Helena, our Media Engagement Manager
We think that the ability to recreate an office environment from anywhere with an internet connection, allows team members to really make the most of the perks of office and remote work. By staying connected with your colleagues, your team is happier and more productive in their respective roles.
Stay connected and Work From Anywhere with Wurkr. Sign up for your own virtual office here wurkr.io
London has established itself as the main destination to secure stable corporate environments for its 1.1 million businesses. As more companies shift to remote working and question the value of London HQs, could remote workers now revive their local high streets?
Covid-19 has had detrimental effects on the hospitality industry. Cafes, restaurants and other highstreet infrastructures, like libraries, have truly suffered the consequences and are now heavily reliant on governmental financial help. Initiatives, such as Scotland Loves Local, have been launched in order to help town centres overcome the consequences of the pandemic.
Local high streets have been suffering long before the effects of the ongoing pandemic. Following 40 years of heavy investment into London business and retail districts, including Canary Wharf and both Westfield Shopping Centres, many small businesses have shut up shop for good.
However, the lockdown has had a positive impact in promoting and supporting local communities. More of us have been shopping locally due to remote work allowing workers to spend more time at home instead of commuting to city centres. Loyalty towards local infrastructure has also been increased as they have helped to support members of the local community. Staff from Suffolk Libraries made over 7,200 phone calls to vulnerable customers during the lockdown.
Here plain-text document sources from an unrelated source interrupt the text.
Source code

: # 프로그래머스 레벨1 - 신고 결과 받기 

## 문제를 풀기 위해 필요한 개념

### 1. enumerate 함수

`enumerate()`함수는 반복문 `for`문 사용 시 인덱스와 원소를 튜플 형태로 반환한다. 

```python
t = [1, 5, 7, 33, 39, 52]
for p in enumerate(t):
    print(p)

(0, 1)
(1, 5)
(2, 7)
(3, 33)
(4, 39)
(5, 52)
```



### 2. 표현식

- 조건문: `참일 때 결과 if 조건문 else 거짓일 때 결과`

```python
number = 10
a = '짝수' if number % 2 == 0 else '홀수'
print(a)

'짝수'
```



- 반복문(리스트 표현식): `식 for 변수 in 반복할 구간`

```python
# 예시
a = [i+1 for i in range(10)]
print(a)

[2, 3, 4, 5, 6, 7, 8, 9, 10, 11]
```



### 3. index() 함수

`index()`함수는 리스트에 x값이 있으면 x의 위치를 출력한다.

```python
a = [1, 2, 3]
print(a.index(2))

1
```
Acts of charity like these have boosted the population’s commitment to bolstering their communities.
The study from the Centre For Economics and Business Research (CEBR) found that 32% of workers expect to continue working remotely at least one day a week post pandemic. In light of this, think of the positive impact remote working could have on local businesses. An increase in time spent by workers (who can be) at home will allow them to trade their Pret-a-Manger order for a latte to their local cafe, to work from a local library and to use their newfound spare time to shop in independent shops.
It must be noted that working from anywhere is not a possibility in all industries thus, commuting will not and should not come to a complete halt. However, even if a humble percentage of office workers, that are able to work flexibly, spend more time and money supporting local businesses that will have a positive impact on boosting smaller communities.
Many critics of remote working have said that a decrease in commuting workers could have some negative effects on our larger cities and indeed there have been genuine concerns over international coffee and restaurant chains having to close a few big-city stores due to lower demand. But could these losses within the city centres be balanced by a ‘spreading of the love’… nationally by salvaging and rejuvenating dying high streets in the suburbs, small villages and towns.
Professor Dimitrios Tsivrikos, a consumer psychologist at UCL says “we are social animals and the high street needs to provide us with the community”.
It is integral to our well-being that we have highstreets to allow us to gather as a community. Working remotely does not mean an end to social interaction. It is important to have opportunities to catch up and meet up with colleagues. Flexible working environments still accommodates these interactions that are so integral to the social animals that we are.
Accessibility to work from anywhere is a way of allowing people to help to support local businesses, reconnect with their communities and even help ensure that fundamental facilities, like libraries, remain for future generations.